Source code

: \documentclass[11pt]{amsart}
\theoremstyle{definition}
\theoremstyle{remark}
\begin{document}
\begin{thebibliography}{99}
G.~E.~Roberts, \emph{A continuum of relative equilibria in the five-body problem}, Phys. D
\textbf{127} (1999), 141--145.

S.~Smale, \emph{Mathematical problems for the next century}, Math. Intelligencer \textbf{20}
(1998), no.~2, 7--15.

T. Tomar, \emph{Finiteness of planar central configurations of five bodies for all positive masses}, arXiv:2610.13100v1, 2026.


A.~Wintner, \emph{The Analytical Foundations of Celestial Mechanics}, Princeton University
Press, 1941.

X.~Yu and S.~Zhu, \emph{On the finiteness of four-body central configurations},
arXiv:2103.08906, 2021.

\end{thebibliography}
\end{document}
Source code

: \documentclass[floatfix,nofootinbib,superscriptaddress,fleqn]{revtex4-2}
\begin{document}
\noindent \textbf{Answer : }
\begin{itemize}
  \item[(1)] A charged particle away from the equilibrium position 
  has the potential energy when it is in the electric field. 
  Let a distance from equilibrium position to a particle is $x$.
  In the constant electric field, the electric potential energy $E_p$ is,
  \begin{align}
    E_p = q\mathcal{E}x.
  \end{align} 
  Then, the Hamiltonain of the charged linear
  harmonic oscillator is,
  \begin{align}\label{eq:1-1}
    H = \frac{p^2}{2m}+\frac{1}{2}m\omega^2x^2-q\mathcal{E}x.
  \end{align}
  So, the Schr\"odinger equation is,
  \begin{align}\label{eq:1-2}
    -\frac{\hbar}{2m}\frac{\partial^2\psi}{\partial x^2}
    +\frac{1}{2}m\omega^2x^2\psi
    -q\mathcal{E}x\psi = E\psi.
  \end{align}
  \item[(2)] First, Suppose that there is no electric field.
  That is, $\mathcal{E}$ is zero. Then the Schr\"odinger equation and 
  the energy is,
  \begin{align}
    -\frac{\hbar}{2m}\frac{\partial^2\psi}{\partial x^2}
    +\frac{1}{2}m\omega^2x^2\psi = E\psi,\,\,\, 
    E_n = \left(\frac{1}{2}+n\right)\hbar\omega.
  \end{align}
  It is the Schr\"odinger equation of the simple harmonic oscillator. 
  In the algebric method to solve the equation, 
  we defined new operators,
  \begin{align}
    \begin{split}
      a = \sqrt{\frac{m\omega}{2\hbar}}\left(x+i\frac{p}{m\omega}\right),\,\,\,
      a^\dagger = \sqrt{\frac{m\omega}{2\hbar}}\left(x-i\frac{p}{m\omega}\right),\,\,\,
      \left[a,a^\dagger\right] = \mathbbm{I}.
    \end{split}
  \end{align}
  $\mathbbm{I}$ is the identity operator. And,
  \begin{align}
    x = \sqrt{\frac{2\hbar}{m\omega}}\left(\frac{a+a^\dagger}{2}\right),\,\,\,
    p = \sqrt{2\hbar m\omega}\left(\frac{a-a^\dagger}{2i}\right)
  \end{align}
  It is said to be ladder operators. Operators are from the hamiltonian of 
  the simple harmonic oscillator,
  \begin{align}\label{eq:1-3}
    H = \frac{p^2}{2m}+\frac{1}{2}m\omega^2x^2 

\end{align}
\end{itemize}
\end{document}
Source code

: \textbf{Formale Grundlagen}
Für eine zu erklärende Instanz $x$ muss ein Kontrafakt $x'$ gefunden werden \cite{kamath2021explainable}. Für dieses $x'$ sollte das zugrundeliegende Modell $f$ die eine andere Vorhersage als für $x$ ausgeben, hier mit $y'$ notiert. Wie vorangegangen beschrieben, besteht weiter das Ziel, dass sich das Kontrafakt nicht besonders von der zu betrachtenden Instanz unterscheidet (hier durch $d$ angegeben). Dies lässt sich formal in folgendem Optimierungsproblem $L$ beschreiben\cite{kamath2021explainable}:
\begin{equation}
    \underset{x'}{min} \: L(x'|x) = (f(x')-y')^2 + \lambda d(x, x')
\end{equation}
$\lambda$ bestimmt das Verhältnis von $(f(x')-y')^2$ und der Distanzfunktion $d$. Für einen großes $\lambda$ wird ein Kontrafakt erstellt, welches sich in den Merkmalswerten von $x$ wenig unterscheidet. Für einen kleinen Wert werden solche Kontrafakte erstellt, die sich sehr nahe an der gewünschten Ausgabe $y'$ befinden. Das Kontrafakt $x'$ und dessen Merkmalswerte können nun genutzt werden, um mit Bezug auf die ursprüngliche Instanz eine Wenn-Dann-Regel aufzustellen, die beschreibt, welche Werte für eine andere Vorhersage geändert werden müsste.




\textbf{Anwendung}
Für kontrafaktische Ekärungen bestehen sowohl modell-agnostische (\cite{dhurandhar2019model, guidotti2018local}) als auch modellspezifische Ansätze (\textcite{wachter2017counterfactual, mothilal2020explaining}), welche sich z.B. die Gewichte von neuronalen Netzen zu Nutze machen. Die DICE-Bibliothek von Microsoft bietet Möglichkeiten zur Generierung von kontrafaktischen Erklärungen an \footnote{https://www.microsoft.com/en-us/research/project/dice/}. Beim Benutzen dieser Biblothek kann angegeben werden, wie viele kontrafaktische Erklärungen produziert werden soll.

########################################

Word for word, write out each record shown above.

• ANSWER FOR THIS EXERCISE:
Source code

: \documentclass[11pt]{amsart}
\theoremstyle{definition}
\theoremstyle{remark}
\begin{document}
\begin{thebibliography}{99}
G.~E.~Roberts, \emph{A continuum of relative equilibria in the five-body problem}, Phys. D
\textbf{127} (1999), 141--145.

S.~Smale, \emph{Mathematical problems for the next century}, Math. Intelligencer \textbf{20}
(1998), no.~2, 7--15.

T. Tomar, \emph{Finiteness of planar central configurations of five bodies for all positive masses}, arXiv:2610.13100v1, 2026.


A.~Wintner, \emph{The Analytical Foundations of Celestial Mechanics}, Princeton University
Press, 1941.

X.~Yu and S.~Zhu, \emph{On the finiteness of four-body central configurations},
arXiv:2103.08906, 2021.

\end{thebibliography}
\end{document}
Source code

: \documentclass[floatfix,nofootinbib,superscriptaddress,fleqn]{revtex4-2}
\begin{document}
\noindent \textbf{Answer : }
\begin{itemize}
  \item[(1)] A charged particle away from the equilibrium position 
  has the potential energy when it is in the electric field. 
  Let a distance from equilibrium position to a particle is $x$.
  In the constant electric field, the electric potential energy $E_p$ is,
  \begin{align}
    E_p = q\mathcal{E}x.
  \end{align} 
  Then, the Hamiltonain of the charged linear
  harmonic oscillator is,
  \begin{align}\label{eq:1-1}
    H = \frac{p^2}{2m}+\frac{1}{2}m\omega^2x^2-q\mathcal{E}x.
  \end{align}
  So, the Schr\"odinger equation is,
  \begin{align}\label{eq:1-2}
    -\frac{\hbar}{2m}\frac{\partial^2\psi}{\partial x^2}
    +\frac{1}{2}m\omega^2x^2\psi
    -q\mathcal{E}x\psi = E\psi.
  \end{align}
  \item[(2)] First, Suppose that there is no electric field.
  That is, $\mathcal{E}$ is zero. Then the Schr\"odinger equation and 
  the energy is,
  \begin{align}
    -\frac{\hbar}{2m}\frac{\partial^2\psi}{\partial x^2}
    +\frac{1}{2}m\omega^2x^2\psi = E\psi,\,\,\, 
    E_n = \left(\frac{1}{2}+n\right)\hbar\omega.
  \end{align}
  It is the Schr\"odinger equation of the simple harmonic oscillator. 
  In the algebric method to solve the equation, 
  we defined new operators,
  \begin{align}
    \begin{split}
      a = \sqrt{\frac{m\omega}{2\hbar}}\left(x+i\frac{p}{m\omega}\right),\,\,\,
      a^\dagger = \sqrt{\frac{m\omega}{2\hbar}}\left(x-i\frac{p}{m\omega}\right),\,\,\,
      \left[a,a^\dagger\right] = \mathbbm{I}.
    \end{split}
  \end{align}
  $\mathbbm{I}$ is the identity operator. And,
  \begin{align}
    x = \sqrt{\frac{2\hbar}{m\omega}}\left(\frac{a+a^\dagger}{2}\right),\,\,\,
    p = \sqrt{2\hbar m\omega}\left(\frac{a-a^\dagger}{2i}\right)
  \end{align}
  It is said to be ladder operators. Operators are from the hamiltonian of 
  the simple harmonic oscillator,
  \begin{align}\label{eq:1-3}
    H = \frac{p^2}{2m}+\frac{1}{2}m\omega^2x^2 

\end{align}
\end{itemize}
\end{document}
Source code

: \textbf{Formale Grundlagen}
Für eine zu erklärende Instanz $x$ muss ein Kontrafakt $x'$ gefunden werden \cite{kamath2021explainable}. Für dieses $x'$ sollte das zugrundeliegende Modell $f$ die eine andere Vorhersage als für $x$ ausgeben, hier mit $y'$ notiert. Wie vorangegangen beschrieben, besteht weiter das Ziel, dass sich das Kontrafakt nicht besonders von der zu betrachtenden Instanz unterscheidet (hier durch $d$ angegeben). Dies lässt sich formal in folgendem Optimierungsproblem $L$ beschreiben\cite{kamath2021explainable}:
\begin{equation}
    \underset{x'}{min} \: L(x'|x) = (f(x')-y')^2 + \lambda d(x, x')
\end{equation}
$\lambda$ bestimmt das Verhältnis von $(f(x')-y')^2$ und der Distanzfunktion $d$. Für einen großes $\lambda$ wird ein Kontrafakt erstellt, welches sich in den Merkmalswerten von $x$ wenig unterscheidet. Für einen kleinen Wert werden solche Kontrafakte erstellt, die sich sehr nahe an der gewünschten Ausgabe $y'$ befinden. Das Kontrafakt $x'$ und dessen Merkmalswerte können nun genutzt werden, um mit Bezug auf die ursprüngliche Instanz eine Wenn-Dann-Regel aufzustellen, die beschreibt, welche Werte für eine andere Vorhersage geändert werden müsste.




\textbf{Anwendung}
Für kontrafaktische Ekärungen bestehen sowohl modell-agnostische (\cite{dhurandhar2019model, guidotti2018local}) als auch modellspezifische Ansätze (\textcite{wachter2017counterfactual, mothilal2020explaining}), welche sich z.B. die Gewichte von neuronalen Netzen zu Nutze machen. Die DICE-Bibliothek von Microsoft bietet Möglichkeiten zur Generierung von kontrafaktischen Erklärungen an \footnote{https://www.microsoft.com/en-us/research/project/dice/}. Beim Benutzen dieser Biblothek kann angegeben werden, wie viele kontrafaktische Erklärungen produziert werden soll.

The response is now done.